The strong performance of Disney's streaming business, coupled with the continued success of its experiences division, which includes amusement parks, has been instrumental in driving the company's overall second-quarter performance. The CEO of Disney, Bob Iger, acknowledged the growth in streaming as a catalyst for the positive results.
Despite the progress made, Disney's significant investment in streaming has resulted in substantial losses over the years. However, the company anticipates that its combined streaming operations will finally turn a profit in the fiscal fourth quarter of 2024.
In addition to the streaming business, Disney's traditional TV networks faced challenges during the quarter. The linear TV business reported a decrease in revenue, amounting to $2.77 billion, down 8% compared to the same period last year. The company attributed these losses to lower affiliate revenue caused by a decrease in subscribers due to a cable licensing agreement with Charter Communications. The negotiations led to a blackout of ESPN and ABC channels for more than ten days.
Disney's film studio business also struggled during the second quarter with a 40% decline in revenue, reaching $1.39 billion, resulting in an operating loss of $18 million.
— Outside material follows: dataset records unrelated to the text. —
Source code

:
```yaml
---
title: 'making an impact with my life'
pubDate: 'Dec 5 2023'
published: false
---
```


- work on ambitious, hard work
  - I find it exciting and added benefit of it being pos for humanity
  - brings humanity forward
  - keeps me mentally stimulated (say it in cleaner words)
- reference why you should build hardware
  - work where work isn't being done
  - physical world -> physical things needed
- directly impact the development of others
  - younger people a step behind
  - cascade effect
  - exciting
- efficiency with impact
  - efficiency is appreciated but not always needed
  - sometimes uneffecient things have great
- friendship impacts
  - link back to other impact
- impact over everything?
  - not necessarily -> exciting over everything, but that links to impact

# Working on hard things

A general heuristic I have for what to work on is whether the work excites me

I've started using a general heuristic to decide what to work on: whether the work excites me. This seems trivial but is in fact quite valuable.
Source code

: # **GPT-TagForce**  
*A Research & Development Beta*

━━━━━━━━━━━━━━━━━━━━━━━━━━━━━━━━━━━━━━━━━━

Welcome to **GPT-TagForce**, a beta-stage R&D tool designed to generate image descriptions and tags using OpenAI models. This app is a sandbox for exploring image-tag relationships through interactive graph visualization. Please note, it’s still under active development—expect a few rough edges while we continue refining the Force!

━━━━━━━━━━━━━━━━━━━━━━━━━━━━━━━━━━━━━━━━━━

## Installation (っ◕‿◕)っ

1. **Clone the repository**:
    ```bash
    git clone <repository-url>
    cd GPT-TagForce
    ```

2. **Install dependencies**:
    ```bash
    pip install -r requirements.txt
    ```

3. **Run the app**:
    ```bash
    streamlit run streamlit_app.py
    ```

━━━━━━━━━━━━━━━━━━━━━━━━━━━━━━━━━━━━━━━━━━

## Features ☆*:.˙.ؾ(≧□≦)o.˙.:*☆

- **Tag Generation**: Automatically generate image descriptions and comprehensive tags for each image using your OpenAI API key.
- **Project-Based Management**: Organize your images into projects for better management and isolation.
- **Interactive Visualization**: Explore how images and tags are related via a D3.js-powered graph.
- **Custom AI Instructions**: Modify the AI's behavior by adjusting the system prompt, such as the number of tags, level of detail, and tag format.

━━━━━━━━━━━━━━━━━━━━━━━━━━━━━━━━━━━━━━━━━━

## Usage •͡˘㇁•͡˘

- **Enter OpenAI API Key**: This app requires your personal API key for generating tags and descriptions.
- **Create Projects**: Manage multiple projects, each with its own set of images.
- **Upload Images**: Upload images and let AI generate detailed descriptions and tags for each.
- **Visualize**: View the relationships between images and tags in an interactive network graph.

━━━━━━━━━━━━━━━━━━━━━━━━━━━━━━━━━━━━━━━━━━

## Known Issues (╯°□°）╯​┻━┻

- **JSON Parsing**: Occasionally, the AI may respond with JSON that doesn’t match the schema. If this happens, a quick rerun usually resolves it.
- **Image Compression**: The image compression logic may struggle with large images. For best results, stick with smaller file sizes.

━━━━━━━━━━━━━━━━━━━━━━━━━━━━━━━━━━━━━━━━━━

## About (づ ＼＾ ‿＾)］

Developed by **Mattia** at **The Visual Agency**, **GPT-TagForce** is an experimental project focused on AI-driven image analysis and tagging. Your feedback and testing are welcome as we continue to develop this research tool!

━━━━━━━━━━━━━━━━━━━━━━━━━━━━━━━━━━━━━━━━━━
The weak box office results can be attributed to the absence of major releases like Marvel's "Ant-Man and the Wasp: Quantumania" and "Avatar: The Way of Water" from the previous year.
On a positive note, Disney's sports sector reported a revenue increase of 2%, amounting to $4.31 billion. ESPN operating income was $778 million, down 2% compared to the same period last year. Disney expressed confidence in retaining its package of NBA games for ESPN and ABC in the new media rights deal, despite increased competition from tech giant Amazon.
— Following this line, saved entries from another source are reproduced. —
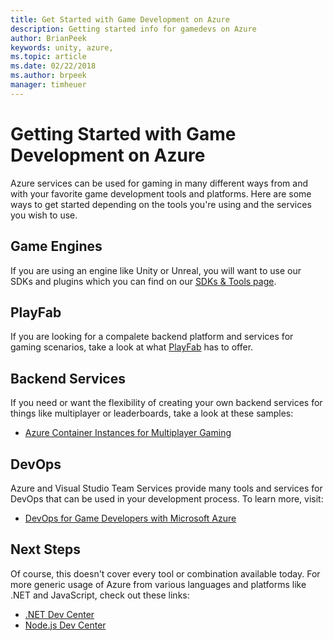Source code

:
 ```yaml
---
title: Get Started with Game Development on Azure
description: Getting started info for gamedevs on Azure
author: BrianPeek
keywords: unity, azure,
ms.topic: article
ms.date: 02/22/2018
ms.author: brpeek
manager: timheuer
---
```

# Getting Started with Game Development on Azure

Azure services can be used for gaming in many different ways from and with your favorite game development tools and platforms.  Here are some ways to get started depending on the tools you're using and the services you wish to use.

## Game Engines

If you are using an engine like Unity or Unreal, you will want to use our SDKs and plugins which you can find on our [SDKs & Tools page](sdks-tools-gamedev).

## PlayFab

If you are looking for a compalete backend platform and services for gaming scenarios, take a look at what [PlayFab](https://playfab.com) has to offer.

## Backend Services

If you need or want the flexibility of creating your own backend services for things like multiplayer or leaderboards, take a look at these samples:

* [Azure Container Instances for Multiplayer Gaming](https://www.youtube.com/watch?v=32xlmsaCNak)

## DevOps

Azure and Visual Studio Team Services provide many tools and services for DevOps that can be used in your development process.  To learn more, visit:

* [DevOps for Game Developers with Microsoft Azure](https://www.gdcvault.com/browse/gdc-18/play/1024824)

## Next Steps

Of course, this doesn't cover every tool or combination available today.  For more generic usage of Azure from various languages and platforms like .NET and JavaScript, check out these links:

* [.NET Dev Center](https://aka.ms/netdevcenter)
* [Node.js Dev Center](https://aka.ms/nodedevcenter)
In terms of revenue, Disney's experiences division, which includes theme parks, cruise lines, and consumer products, stood out with $8.39 billion, a 10% increase from the previous year. Operating income from the parks division reached $2.29 billion, accounting for 59% of the company's total operating income.
To address the streaming operation losses in India, Disney has announced a partnership with the Indian conglomerate Reliance Industries. This move aims to bolster Disney's presence in the country and drive profitability in the streaming segment.
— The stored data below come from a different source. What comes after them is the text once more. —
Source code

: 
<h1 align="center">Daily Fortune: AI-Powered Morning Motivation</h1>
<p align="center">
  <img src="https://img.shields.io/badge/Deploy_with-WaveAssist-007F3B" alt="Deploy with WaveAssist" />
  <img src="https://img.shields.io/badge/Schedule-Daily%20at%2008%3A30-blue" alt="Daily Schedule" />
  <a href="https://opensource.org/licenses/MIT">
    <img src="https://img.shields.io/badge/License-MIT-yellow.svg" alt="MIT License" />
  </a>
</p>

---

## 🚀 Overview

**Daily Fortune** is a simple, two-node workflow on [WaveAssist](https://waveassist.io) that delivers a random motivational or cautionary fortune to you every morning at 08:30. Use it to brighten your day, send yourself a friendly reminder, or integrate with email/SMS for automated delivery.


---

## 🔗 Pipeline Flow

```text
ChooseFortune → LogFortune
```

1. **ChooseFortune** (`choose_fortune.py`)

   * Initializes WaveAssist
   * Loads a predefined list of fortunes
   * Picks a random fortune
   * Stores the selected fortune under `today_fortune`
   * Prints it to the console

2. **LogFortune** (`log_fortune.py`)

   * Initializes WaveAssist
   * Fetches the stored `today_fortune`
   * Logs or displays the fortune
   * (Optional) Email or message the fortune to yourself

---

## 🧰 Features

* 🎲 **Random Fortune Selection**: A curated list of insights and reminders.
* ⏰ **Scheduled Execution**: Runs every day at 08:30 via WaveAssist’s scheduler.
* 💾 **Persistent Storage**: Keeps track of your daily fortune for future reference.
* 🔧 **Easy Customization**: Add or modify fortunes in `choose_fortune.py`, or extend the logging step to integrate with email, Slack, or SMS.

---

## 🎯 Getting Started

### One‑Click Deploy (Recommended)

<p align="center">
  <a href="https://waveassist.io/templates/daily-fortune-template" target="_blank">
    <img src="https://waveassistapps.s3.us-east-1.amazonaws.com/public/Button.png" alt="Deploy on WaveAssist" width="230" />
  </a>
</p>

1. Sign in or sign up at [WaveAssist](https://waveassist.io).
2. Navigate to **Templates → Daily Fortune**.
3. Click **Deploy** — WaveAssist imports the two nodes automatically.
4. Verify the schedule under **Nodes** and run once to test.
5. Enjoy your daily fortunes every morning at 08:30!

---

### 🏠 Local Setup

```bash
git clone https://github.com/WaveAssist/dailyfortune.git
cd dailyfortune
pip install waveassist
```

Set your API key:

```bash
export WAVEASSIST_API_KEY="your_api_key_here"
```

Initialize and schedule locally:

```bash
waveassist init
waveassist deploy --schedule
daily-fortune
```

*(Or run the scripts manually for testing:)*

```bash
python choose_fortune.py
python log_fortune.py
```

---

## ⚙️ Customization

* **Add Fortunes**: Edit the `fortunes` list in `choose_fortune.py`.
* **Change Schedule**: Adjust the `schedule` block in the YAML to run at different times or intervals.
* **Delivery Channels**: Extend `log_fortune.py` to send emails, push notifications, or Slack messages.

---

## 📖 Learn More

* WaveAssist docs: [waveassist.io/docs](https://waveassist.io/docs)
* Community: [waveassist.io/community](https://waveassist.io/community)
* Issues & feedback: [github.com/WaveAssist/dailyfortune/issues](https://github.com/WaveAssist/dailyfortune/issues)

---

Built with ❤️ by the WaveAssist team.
Despite the positive performance of the streaming business and experiences division, the struggles in Disney's traditional TV and film sectors, along with a $2 billion write-down related to the troubled Star India business, have tempered the otherwise favorable results. Analysts have expressed concerns about the company's ability to consistently deliver results in the entertainment and sports sectors.
In response to the quarterly report, investors have reacted negatively, with Disney's shares dropping nearly 10% to $104.83 midday on Tuesday. With profitability goals for the streaming business set for the fourth quarter of 2024, Disney will need to address challenges in its linear TV and film sectors to regain investors' confidence moving forward.
Overall, Disney's streaming business shows promise for future growth, with a focus on turning losses into profits. As the company continues to invest in its streaming services and leverage its popular content, the path to profitability becomes clearer.